Equifax: Canadian Businesses Lean on New Installment Loans for Debt Repayment



According to the latest data from Equifax Canada’s Market Pulse Q1/24 Business Credit Trends Report, new installment loan originations surged by 74% year over year in the second half of 2023. Businesses that raced to meet the Canada Emergency Business Account (CEBA) forgiveness deadline of January 18, 2024 could potentially be driving this higher-than-seasonal demand.

“While it may feel like CEBA is moving into the rear-view mirror, it’s truly a matter of businesses turning to new installment loans to secure their financial stability,” Jeff Brown, head of commercial solutions for Equifax Canada, said. “Many businesses were focused on the forgiveness deadline and paying back debt to take advantage of this timeline. The increased reliance on these loans has also contributed to a notable rise in delinquencies, particularly in installment loans.”

Financial Stress Continues for Businesses

The uptick in delinquencies, notably observed from April 2022 to April 2024, parallels the implementation of interest rate hikes commencing in March 2022. A noticeable shift occurred in this period, with the percentage of companies experiencing at least one delinquency rising from 4.3% to 4.9%.

Industrial trades (credit accounts between businesses and suppliers) have seen a significant increase in 30+ day delinquencies, rising from 10.1% in Q1/23 to 12.2% in Q1/24. Similarly, financial trades (credit accounts between businesses and financial institutions) have also experienced an increase in delinquency rates, with 30+ day delinquencies rising from 3.3% in Q1/23 to 3.4% in Q1/24. Financial trade delinquencies are primarily being driven by missed payments on installment loans and lines of credit where 30+ delinquency rates have risen from 2.4% and 3.3% in Q1/23 to 2.7% (up 24.8%) and 3.9% (up 19.1%) in Q1/24, respectively. Overall credit card delinquencies remained low. However, businesses that have opened new credit cards over the last two years are missing payments at a much faster rate on those cards, which may impact delinquency levels later in 2024.

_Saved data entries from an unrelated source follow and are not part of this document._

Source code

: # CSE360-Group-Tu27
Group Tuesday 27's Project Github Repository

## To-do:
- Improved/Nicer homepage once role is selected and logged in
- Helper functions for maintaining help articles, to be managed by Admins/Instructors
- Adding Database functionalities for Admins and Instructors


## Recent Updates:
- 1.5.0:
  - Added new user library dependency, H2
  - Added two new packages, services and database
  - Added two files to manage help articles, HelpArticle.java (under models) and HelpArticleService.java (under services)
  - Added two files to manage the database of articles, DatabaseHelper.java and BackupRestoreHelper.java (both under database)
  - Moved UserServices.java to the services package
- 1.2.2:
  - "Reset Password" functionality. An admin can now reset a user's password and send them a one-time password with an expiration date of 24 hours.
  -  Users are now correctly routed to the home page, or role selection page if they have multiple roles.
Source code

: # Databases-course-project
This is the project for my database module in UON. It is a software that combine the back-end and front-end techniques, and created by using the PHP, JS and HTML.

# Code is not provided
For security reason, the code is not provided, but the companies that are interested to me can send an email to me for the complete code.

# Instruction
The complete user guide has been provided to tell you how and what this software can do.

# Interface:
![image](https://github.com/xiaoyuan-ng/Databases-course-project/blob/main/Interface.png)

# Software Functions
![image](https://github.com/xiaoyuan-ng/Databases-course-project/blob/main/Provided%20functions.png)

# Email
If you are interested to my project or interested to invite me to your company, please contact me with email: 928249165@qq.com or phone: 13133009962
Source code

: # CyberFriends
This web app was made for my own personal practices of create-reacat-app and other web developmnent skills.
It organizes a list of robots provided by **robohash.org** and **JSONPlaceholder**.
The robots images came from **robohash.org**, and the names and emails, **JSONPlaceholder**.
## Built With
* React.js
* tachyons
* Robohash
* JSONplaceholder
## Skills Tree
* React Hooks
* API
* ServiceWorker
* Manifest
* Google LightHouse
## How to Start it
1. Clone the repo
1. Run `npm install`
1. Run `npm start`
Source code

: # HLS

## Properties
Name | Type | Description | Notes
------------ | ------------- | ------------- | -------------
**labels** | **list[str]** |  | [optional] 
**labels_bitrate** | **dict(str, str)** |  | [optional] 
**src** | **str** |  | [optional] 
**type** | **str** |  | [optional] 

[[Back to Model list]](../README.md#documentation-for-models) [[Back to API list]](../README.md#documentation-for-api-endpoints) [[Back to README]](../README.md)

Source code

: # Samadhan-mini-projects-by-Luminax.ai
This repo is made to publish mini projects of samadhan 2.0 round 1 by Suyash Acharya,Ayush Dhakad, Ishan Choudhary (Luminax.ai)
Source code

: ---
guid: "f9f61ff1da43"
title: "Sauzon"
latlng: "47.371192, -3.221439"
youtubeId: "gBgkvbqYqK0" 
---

“It is more important than ever to monitor newer accounts for early warning signs of financial stress as it might take some time to see their impact on portfolios,” Brown said.

Delinquencies in Transportation and Retail at Record High Levels

Delinquencies on asset-based loans are at some of the highest rates seen in the last twenty years, driven largely by the transportation and retail industries. “The rise in missed payments strongly deviates from what would be expected, and may be cause for long-term concern. The asset-based loans include equipment leases that traditionally have lower-than-average delinquency,” Brown said. “This makes sense because if, for example, you’re running a pizza restaurant, you don’t go delinquent on the lease of your pizza oven or if you’re a trucking company you won’t want to go delinquent on your trucks either — because if you do, it’s game over for your business.”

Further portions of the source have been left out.